Вид берегов днем, при ярком освещении, полон самых оригинальных красот. Даже под дождем эти красоты сохраняются, хотя перспектива исчезает и даль представляется мутным пятном. Но снег сразу меняет картину. Нет ничего печальнее вида еще зеленой травы, которую заживо хоронит слой снега. Вам кажется, что эти зеленые стебельки чувствуют собственное замерзание и напрягают последние силы, чтобы пробиться из него зелеными усиками. Березы, рябины, ивы – вообще лиственные породы – разделяют общую участь с травой, с той разницей, что листва давно пожелтела и значительно поредела, так что эта последняя борьба между жизнью и смертью не бросается в глаза так резко. Один хвойный лес ничего не теряет от этой перемены, а даже выигрывает: омытая дождем хвоя так и блещет своей темной зеленью, а снег ей нипочем. Самая вода в реке казалась теперь темнее и зловеще шумела на переборах и под камнями. Я долго смотрел кругом на измененную снегом картину. Сколько в ней теперь печального!.. Что-то точно давило самую душу при виде этой умиравшей зелени.
Бурлаки с ходу переругивались, точно от этого можно было согреться. И по тону и по содержанию этой ругани видно было, что она ведется pour passer le temps:[2 - Для того, чтобы провести время (франц.).] не было настоящего огня. Последнее происходило, может быть, и оттого, что публика относилась к этой ругани совершенно равнодушно, а равнодушие может убить даже истинного артиста. Ваське надоело ругаться с солдатом, и он теперь изощрял свое остроумие на «заводчине» Афоньке.
– Жжены пятки, калёны носки! – кричит Васька. – Сидел бы лучше у матери на печке да перегребал золу, заводчика…
– А ты, бурлак-ершеед, лаптем подавился, – отвечает Афонька.
– У вас с солдатом одна вера-то: чужими руками жар загребать… Я, кабы был сплавщиком, беспременно велел бы утопить вас в первом переборе. Окиня, ты скажи нам только одно слово, мы с Федей завяжем заводчину и солдата узлом да в Чусовую. Пусть ершей половит…
– Эк тебе, Васька, неймется, – говорит старик. – Ведь сам околел, а все еще ругается…
– Мне тепло, – отзывается Васька, встряхивая волосами. – Вон заводчина зубами стучит, как в кузнице!..
Барка медленно скатывается под нависшие утесы. Скалы кажутся теперь еще выше и угрюмее. Поносные глухо вспенивают воду. Мы плывем под Оленьим камнем. По преданию, преследуемый охотниками олень бросился с высоты этой скалы прямо в реку. Это salto mortale, конечно, стоило бедному животному жизни, потому что скала здесь поднимается над водой сажен на сорок, если не больше.
В одном месте выглянула на берегу деревенька. Бурлаки выпросили у водолива лодку и отправились за провизией, «за харчем». На корме лодки сидел солдат, в веслах – Васька и Степанька; на носу помещался Рыбаков.
– Только у меня чтобы без баловства, – говорил Окиня, отпуская бурлаков. – Ты уж, Федя, смотри, пожалуйста, тово…

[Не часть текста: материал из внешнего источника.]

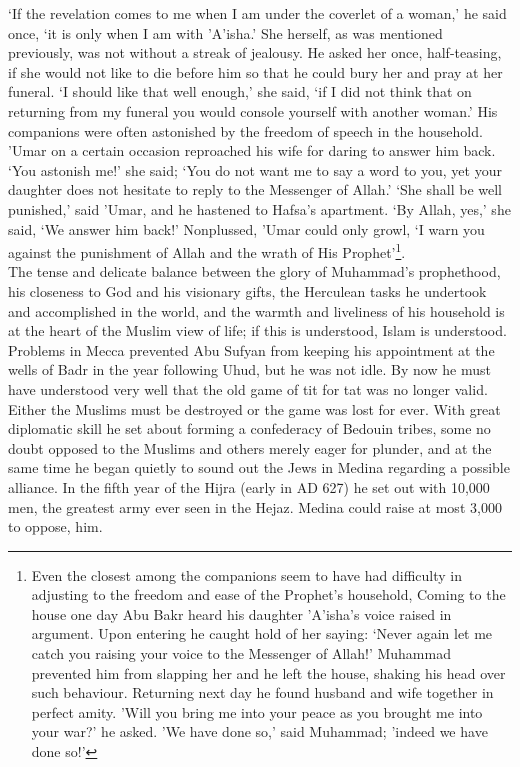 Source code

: \documentclass[10pt, twoside,openright]{book}
\begin{document}
`If the revelation comes to me when I am under the coverlet of a woman,' he said once, `it is only 
when I am with 'A'isha.' She herself, as was mentioned previously, was not without a streak of 
jealousy. He asked her once, half-teasing, if she would not like to die before him so that he could 
bury her and pray at her funeral. `I should like that well enough,' she said, `if I did not think 
that on returning from my funeral you would console yourself with another woman.' His companions were 
often astonished by the freedom of speech in the household. 'Umar on a certain occasion reproached 
his wife for daring to answer him back. `You astonish me!' she said; `You do not want me to say a 
word to you, yet your daughter does not hesitate to reply to the Messenger of Allah.' `She shall be 
well punished,' said 'Umar, and he hastened to Hafsa's apartment. `By Allah, yes,' she said, `We 
answer him back!' Nonplussed, 'Umar could only growl, `I warn you against the punishment of Allah and 
the wrath of His Prophet'\footnote{Even the closest among the companions seem to have had difficulty in adjusting to the freedom and ease of the Prophet's household, Coming to the house one day Abu Bakr heard his daughter 'A'isha's voice raised in argument. Upon entering he caught hold of her saying: `Never again let me catch you raising your voice to the Messenger of Allah!' Muhammad prevented him from slapping her and he left the house, shaking his head over such behaviour. Returning next day he found husband and wife together in perfect amity. 'Will you bring me into your peace as you brought me into your war?' he asked. 'We have done so,' said Muhammad; 'indeed we have done so!' }.\\

The tense and delicate balance between the glory of Muhammad's prophethood, his closeness to God and 
his visionary gifts, the Herculean tasks he undertook and accomplished in the world, and the warmth 
and liveliness of his household is at the heart of the Muslim view of life; if this is understood, 
Islam is understood. \\

Problems in Mecca prevented Abu Sufyan from keeping his appointment at the wells of Badr in the year 
following Uhud, but he was not idle. By now he must have understood very well that the old game of 
tit for tat was no longer valid. Either the Muslims must be destroyed or the game was lost for ever. 
With great diplomatic skill he set about forming a confederacy of Bedouin tribes, some no doubt 
opposed to the Muslims and others merely eager for plunder, and at the same time he began quietly to 
sound out the Jews in Medina regarding a possible alliance. In the fifth year of the Hijra (early in 
AD 627) he set out with 10,000 men, the greatest army ever seen in the Hejaz. Medina could raise at 
most 3,000 to oppose, him. \\
\end{document}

– Не впервой, – угрюмо отвечал Федя, не поворачивая своей буйной головы.
– Ну, они так не приедут, – говорили бурлаки.
Лодка обогнала барку и пристала к мысику, на который высыпало десятка два домиков. Бурлаки скоро скрылись в ближайших избах. Снег продолжал падать мягкими хлопьями; в воздухе стояла пронизывающая сырость. Бурлаки попеременно грелись у огня и выпрашивали у Прошки котелок для варева. Десятка два ложек горячей жижы едва ли в состоянии согреть продрогших насквозь людей. Афонька посинел и стучал зубами, Минеич походил на мокрого цыпленка, который только что вылупился из яйца; припоминая вчерашние разговоры, я совсем не жалел этого несчастного служащего. Уж лучше бы ему умереть, чем вернуться обратно домой и тиранить несчастную жену.
– Ах, псы!.. – ругался Окиня, высматривая из-под руки вверх по реке, по направлению к оставшейся назади деревушки, от которой отделилась черной точкой лодка. Да не ерники ли, не варнаки ли?..
– Чего ты ругаешься, Окиня?
– Да вон псы-то, остались в деревне… Только двое плывут, – один в веслах, другой на корме. Ах, варнаки, варнаки!..
Как я ни напрягал зрения, решительно невозможно было ничего рассмотреть в догонявшей нас черной точке. Только орлиный глаз Окини был в состоянии различить даже фигуры людей.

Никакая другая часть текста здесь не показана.